Loudon Wainwright III: Years in the Making
By Jeff Tamarkin
Loudon Wainwright III, the singer-songwriter still known best for his sole charting single, 1972’s “Dead Skunk,” despite having written and recorded dozens of better songs, calls this collection his “audiobiography.” For the release, Wainwright went into his personal archives—so far back that his birth certificate is among the treasures pictured in the accompanying hardcover—and dug out 42 home recordings, live cuts and other previously unreleased tracks. It’s all over the place, to be sure, but Wainwright is an organized kind of fellow so the two discs are divvied up into seven thematic sections, among them songs for (or from) kids, love songs, folk, rock and more.

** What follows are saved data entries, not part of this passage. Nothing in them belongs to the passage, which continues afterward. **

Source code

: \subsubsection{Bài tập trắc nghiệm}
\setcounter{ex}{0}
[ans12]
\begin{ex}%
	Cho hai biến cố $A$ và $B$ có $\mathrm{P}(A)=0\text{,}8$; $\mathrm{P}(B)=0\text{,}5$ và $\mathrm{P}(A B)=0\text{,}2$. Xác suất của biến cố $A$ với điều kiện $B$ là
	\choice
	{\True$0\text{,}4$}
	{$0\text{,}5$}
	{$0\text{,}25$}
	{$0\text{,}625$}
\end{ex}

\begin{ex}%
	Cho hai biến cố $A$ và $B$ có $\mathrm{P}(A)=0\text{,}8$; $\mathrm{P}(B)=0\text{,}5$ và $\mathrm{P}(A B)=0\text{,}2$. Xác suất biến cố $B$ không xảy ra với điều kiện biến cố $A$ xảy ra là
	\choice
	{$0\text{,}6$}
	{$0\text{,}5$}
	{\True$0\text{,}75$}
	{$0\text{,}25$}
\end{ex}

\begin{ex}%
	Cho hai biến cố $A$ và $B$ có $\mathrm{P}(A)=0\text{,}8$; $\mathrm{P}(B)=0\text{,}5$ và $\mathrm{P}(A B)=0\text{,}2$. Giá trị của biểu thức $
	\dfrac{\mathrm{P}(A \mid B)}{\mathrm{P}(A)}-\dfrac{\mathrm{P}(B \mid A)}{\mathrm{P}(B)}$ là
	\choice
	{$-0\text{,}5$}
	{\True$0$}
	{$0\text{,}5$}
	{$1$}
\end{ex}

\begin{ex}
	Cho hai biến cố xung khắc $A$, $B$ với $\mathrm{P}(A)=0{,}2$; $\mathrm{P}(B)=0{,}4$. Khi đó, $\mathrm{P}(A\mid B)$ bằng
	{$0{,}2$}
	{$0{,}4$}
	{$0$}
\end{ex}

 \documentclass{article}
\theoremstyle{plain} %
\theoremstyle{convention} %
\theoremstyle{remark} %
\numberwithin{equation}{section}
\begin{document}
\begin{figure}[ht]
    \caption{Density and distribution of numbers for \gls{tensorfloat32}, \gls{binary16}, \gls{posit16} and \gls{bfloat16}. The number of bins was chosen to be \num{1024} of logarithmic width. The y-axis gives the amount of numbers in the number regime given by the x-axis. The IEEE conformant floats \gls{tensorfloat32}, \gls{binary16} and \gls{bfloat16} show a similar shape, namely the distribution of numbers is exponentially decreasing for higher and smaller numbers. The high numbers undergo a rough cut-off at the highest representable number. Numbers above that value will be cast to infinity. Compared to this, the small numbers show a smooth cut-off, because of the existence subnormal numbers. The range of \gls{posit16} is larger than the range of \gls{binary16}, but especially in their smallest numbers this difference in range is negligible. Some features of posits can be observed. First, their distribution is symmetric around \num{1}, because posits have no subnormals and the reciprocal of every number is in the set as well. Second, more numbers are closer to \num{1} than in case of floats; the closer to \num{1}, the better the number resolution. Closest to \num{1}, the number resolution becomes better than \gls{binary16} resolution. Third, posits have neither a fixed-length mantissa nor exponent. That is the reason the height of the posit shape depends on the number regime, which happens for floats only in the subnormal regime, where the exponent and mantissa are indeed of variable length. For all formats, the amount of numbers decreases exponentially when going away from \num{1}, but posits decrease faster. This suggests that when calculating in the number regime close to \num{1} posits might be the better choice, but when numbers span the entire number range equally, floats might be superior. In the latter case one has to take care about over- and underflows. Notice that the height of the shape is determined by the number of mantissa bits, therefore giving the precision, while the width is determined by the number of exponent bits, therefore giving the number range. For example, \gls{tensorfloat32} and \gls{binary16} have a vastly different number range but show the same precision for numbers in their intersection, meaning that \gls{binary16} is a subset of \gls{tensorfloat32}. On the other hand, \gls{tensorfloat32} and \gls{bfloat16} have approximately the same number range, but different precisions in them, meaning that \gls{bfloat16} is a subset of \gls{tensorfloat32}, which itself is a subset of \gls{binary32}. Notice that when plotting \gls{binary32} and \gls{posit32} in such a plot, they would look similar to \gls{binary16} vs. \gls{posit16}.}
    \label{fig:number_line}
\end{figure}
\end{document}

Don’t like one type of song? Move along then. But you won’t want to because there are little gems tucked in throughout, from the homey 1974 duet on Dylan’s “You Ain’t Goin’ Nowhere” with then wife Kate McGarrigle to a birthday poem from Wainwright’s three young kids, each now a popular artist in his/her own right. Some of the tunes stretch back decades, like the cover of “Smokey Joe’s Cafe” recorded at My Father’s Place on Long Island in 1977; others are more recent, including 2014’s “It Ain’t Gaza,” which concludes that it just ain’t. Most fall somewhere in between and there are plenty of surprises that’ll please longtime acolytes (“Your Mother & I,” with Bill Frisell on guitar), even if they won’t win over those still stuck in “Skunk”-ville when it comes to LWIII.